* _About this task_: In duplicating the lines below, keep every word unchanged and drop the pictures.

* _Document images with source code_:
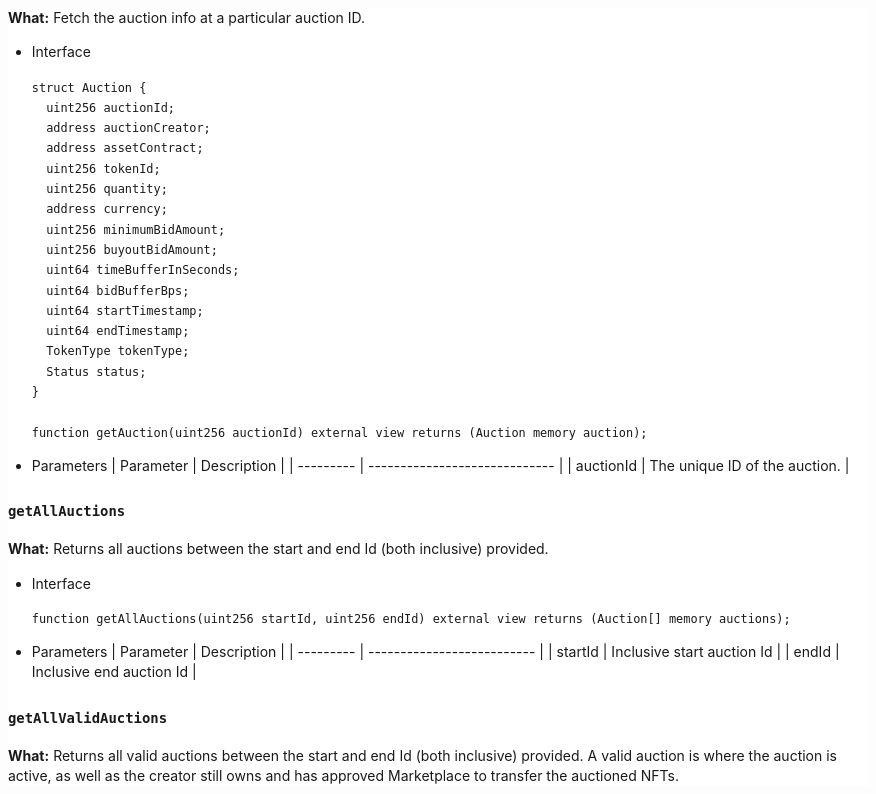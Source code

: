 **What:** Fetch the auction info at a particular auction ID.

- Interface

  ```solidity
  struct Auction {
    uint256 auctionId;
    address auctionCreator;
    address assetContract;
    uint256 tokenId;
    uint256 quantity;
    address currency;
    uint256 minimumBidAmount;
    uint256 buyoutBidAmount;
    uint64 timeBufferInSeconds;
    uint64 bidBufferBps;
    uint64 startTimestamp;
    uint64 endTimestamp;
    TokenType tokenType;
    Status status;
  }

  function getAuction(uint256 auctionId) external view returns (Auction memory auction);

  ```

- Parameters
  | Parameter | Description |
  | --------- | ----------------------------- |
  | auctionId | The unique ID of the auction. |

### `getAllAuctions`

**What:** Returns all auctions between the start and end Id (both inclusive) provided.

- Interface

  ```solidity
  function getAllAuctions(uint256 startId, uint256 endId) external view returns (Auction[] memory auctions);

  ```

- Parameters
  | Parameter | Description |
  | --------- | -------------------------- |
  | startId | Inclusive start auction Id |
  | endId | Inclusive end auction Id |

### `getAllValidAuctions`

**What:** Returns all valid auctions between the start and end Id (both inclusive) provided. A valid auction is where the auction is active, as well as the creator still owns and has approved Marketplace to transfer the auctioned NFTs.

* _Response box_:
Source code

: **What:** Fetch the auction info at a particular auction ID.

- Interface

  ```solidity
  struct Auction {
    uint256 auctionId;
    address auctionCreator;
    address assetContract;
    uint256 tokenId;
    uint256 quantity;
    address currency;
    uint256 minimumBidAmount;
    uint256 buyoutBidAmount;
    uint64 timeBufferInSeconds;
    uint64 bidBufferBps;
    uint64 startTimestamp;
    uint64 endTimestamp;
    TokenType tokenType;
    Status status;
  }

  function getAuction(uint256 auctionId) external view returns (Auction memory auction);

  ```

- Parameters
  | Parameter | Description |
  | --------- | ----------------------------- |
  | auctionId | The unique ID of the auction. |

### `getAllAuctions`

**What:** Returns all auctions between the start and end Id (both inclusive) provided.

- Interface

  ```solidity
  function getAllAuctions(uint256 startId, uint256 endId) external view returns (Auction[] memory auctions);

  ```

- Parameters
  | Parameter | Description |
  | --------- | -------------------------- |
  | startId | Inclusive start auction Id |
  | endId | Inclusive end auction Id |

### `getAllValidAuctions`

**What:** Returns all valid auctions between the start and end Id (both inclusive) provided. A valid auction is where the auction is active, as well as the creator still owns and has approved Marketplace to transfer the auctioned NFTs.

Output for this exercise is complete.